→ **Instructions for the task**: Restate word for word the lines of the records below, starting at the line that contains "values can play" and ending at the line that contains "Philosophers make a", with both of those lines included and nothing else.

→ **Records supplied**:

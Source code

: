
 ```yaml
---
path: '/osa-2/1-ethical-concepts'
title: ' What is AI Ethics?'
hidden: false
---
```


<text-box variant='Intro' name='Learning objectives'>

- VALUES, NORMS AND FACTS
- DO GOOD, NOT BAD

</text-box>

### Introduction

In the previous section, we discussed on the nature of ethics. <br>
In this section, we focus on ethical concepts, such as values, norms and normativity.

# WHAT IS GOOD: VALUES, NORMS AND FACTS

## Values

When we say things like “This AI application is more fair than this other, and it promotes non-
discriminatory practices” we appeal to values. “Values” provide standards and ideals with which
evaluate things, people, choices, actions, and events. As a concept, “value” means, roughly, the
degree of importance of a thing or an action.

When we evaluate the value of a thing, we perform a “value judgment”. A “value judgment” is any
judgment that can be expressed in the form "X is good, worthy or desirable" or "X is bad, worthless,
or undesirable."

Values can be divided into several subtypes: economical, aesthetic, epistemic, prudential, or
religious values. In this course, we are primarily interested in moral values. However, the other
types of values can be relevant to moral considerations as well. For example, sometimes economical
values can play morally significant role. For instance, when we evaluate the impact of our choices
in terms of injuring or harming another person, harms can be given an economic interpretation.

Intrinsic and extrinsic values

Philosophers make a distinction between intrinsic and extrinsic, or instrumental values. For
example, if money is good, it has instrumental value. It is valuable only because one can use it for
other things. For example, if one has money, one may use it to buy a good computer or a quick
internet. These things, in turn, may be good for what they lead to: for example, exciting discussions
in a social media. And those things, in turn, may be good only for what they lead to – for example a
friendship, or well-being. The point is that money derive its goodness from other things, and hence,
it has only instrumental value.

→ **Written reply**:
values can play morally significant role. For instance, when we evaluate the impact of our choices
in terms of injuring or harming another person, harms can be given an economic interpretation.

Intrinsic and extrinsic values

Philosophers make a distinction between intrinsic and extrinsic, or instrumental values. For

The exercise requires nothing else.